*DATA EXTRACTS*
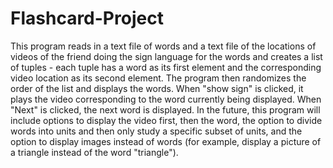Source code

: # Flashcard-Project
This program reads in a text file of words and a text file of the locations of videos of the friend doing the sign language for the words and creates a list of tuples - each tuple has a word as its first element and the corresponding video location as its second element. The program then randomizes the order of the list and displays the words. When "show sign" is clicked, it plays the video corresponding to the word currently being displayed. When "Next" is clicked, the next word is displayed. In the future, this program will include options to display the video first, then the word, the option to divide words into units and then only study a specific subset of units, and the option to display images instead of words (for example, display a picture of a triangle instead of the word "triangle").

...

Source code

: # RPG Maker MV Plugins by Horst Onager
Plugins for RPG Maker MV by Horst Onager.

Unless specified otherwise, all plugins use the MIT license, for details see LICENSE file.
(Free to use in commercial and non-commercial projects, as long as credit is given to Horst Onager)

--

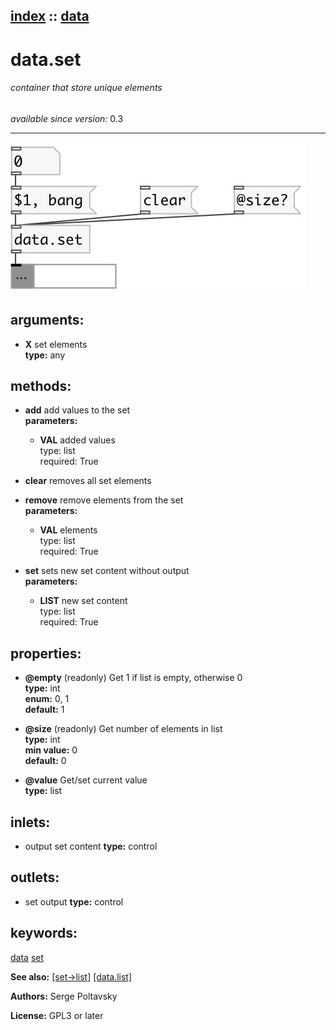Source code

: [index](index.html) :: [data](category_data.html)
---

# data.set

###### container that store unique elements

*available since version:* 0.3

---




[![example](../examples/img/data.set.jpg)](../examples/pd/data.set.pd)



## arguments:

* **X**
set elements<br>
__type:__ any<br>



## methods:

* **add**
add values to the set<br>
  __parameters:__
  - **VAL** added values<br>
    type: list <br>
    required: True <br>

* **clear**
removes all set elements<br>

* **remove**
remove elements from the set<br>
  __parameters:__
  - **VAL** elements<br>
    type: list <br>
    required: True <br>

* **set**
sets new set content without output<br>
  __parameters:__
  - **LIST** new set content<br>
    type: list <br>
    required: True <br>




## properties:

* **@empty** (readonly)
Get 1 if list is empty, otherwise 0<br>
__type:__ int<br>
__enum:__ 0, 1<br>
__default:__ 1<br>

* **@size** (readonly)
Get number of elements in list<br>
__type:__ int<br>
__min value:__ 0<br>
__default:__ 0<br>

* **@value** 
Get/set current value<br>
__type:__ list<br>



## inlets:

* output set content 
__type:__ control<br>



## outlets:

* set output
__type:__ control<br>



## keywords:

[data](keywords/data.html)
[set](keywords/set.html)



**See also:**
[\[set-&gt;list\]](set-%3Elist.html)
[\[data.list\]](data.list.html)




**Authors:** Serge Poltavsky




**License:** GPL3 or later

*WHAT IS REQUIRED*
From the listing above, output exactly the run of lines that starts with the line containing "[index](index.html) :: [data](category_data.html)" and ends with the line containing "GPL3 or later".

*TASK OUTPUT*
: [index](index.html) :: [data](category_data.html)
---

# data.set

###### container that store unique elements

*available since version:* 0.3

---




[![example](../examples/img/data.set.jpg)](../examples/pd/data.set.pd)



## arguments:

* **X**
set elements<br>
__type:__ any<br>



## methods:

* **add**
add values to the set<br>
  __parameters:__
  - **VAL** added values<br>
    type: list <br>
    required: True <br>

* **clear**
removes all set elements<br>

* **remove**
remove elements from the set<br>
  __parameters:__
  - **VAL** elements<br>
    type: list <br>
    required: True <br>

* **set**
sets new set content without output<br>
  __parameters:__
  - **LIST** new set content<br>
    type: list <br>
    required: True <br>




## properties:

* **@empty** (readonly)
Get 1 if list is empty, otherwise 0<br>
__type:__ int<br>
__enum:__ 0, 1<br>
__default:__ 1<br>

* **@size** (readonly)
Get number of elements in list<br>
__type:__ int<br>
__min value:__ 0<br>
__default:__ 0<br>

* **@value** 
Get/set current value<br>
__type:__ list<br>



## inlets:

* output set content 
__type:__ control<br>



## outlets:

* set output
__type:__ control<br>



## keywords:

[data](keywords/data.html)
[set](keywords/set.html)



**See also:**
[\[set-&gt;list\]](set-%3Elist.html)
[\[data.list\]](data.list.html)




**Authors:** Serge Poltavsky




**License:** GPL3 or later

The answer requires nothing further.